WORK ITEM: Everything from the line with "Logistic Regression - 0.72" through the final line below should be copied out exactly, and nothing else should appear.

(SOURCE MATERIAL begins)

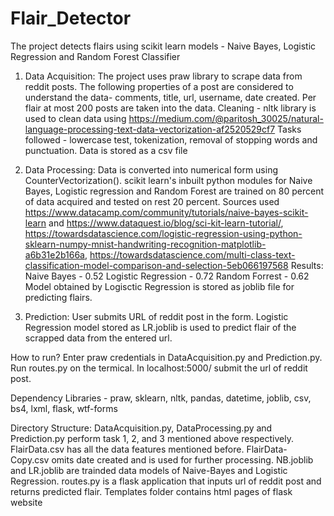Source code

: # Flair_Detector
The project detects flairs using scikit learn models - Naive Bayes, Logistic Regression and Random Forest Classifier

1. Data Acquisition:
The project uses praw library to scrape data from reddit posts. The following properties of a post are considered to understand the data-
comments, title, url, username, date created. Per flair at most 200 posts are taken into the data.
Cleaning - nltk library is used to clean data using https://medium.com/@paritosh_30025/natural-language-processing-text-data-vectorization-af2520529cf7
Tasks followed - lowercase test, tokenization, removal of stopping words and punctuation. Data is stored as a csv file

2. Data Processing:
Data is converted into numerical form using CounterVectorization(). scikit learn's inbuilt python modules for Naive Bayes, Logistic regression and Random Forest are trained on 80 percent of data acquired and tested on rest 20 percent. Sources used https://www.datacamp.com/community/tutorials/naive-bayes-scikit-learn and https://www.dataquest.io/blog/sci-kit-learn-tutorial/, https://towardsdatascience.com/logistic-regression-using-python-sklearn-numpy-mnist-handwriting-recognition-matplotlib-a6b31e2b166a, https://towardsdatascience.com/multi-class-text-classification-model-comparison-and-selection-5eb066197568
Results:
  Naive Bayes - 0.52
  Logistic Regression - 0.72
  Random Forrest - 0.62
 Model obtained by Logisctic Regression is stored as joblib file for predicting flairs.
 
3. Prediction:
User submits URL of reddit post in the form. Logistic Regression model stored as LR.joblib is used to predict flair of the scrapped data from the entered url.

How to run?
Enter praw credentials in DataAcquisition.py and Prediction.py. Run routes.py on the termical. In localhost:5000/ submit the url of reddit post.

Dependency Libraries - 
praw, sklearn, nltk, pandas, datetime, joblib, csv, bs4, lxml, flask, wtf-forms

Directory Structure:
DataAcquisition.py, DataProcessing.py and Prediction.py perform task 1, 2, and 3 mentioned above respectively. FlairData.csv has all the data features mentioned before. FlairData-Copy.csv omits date created and is used for further processing. NB.joblib and LR.joblib are trainded data models of Naive-Bayes and Logistic Regression. routes.py is a flask application that inputs url of reddit post and returns predicted flair. Templates folder contains html pages of flask website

(SOURCE MATERIAL ends)

EXERCISE OUTPUT:
  Logistic Regression - 0.72
  Random Forrest - 0.62
 Model obtained by Logisctic Regression is stored as joblib file for predicting flairs.
 
3. Prediction:
User submits URL of reddit post in the form. Logistic Regression model stored as LR.joblib is used to predict flair of the scrapped data from the entered url.

How to run?
Enter praw credentials in DataAcquisition.py and Prediction.py. Run routes.py on the termical. In localhost:5000/ submit the url of reddit post.

Dependency Libraries - 
praw, sklearn, nltk, pandas, datetime, joblib, csv, bs4, lxml, flask, wtf-forms

Directory Structure:
DataAcquisition.py, DataProcessing.py and Prediction.py perform task 1, 2, and 3 mentioned above respectively. FlairData.csv has all the data features mentioned before. FlairData-Copy.csv omits date created and is used for further processing. NB.joblib and LR.joblib are trainded data models of Naive-Bayes and Logistic Regression. routes.py is a flask application that inputs url of reddit post and returns predicted flair. Templates folder contains html pages of flask website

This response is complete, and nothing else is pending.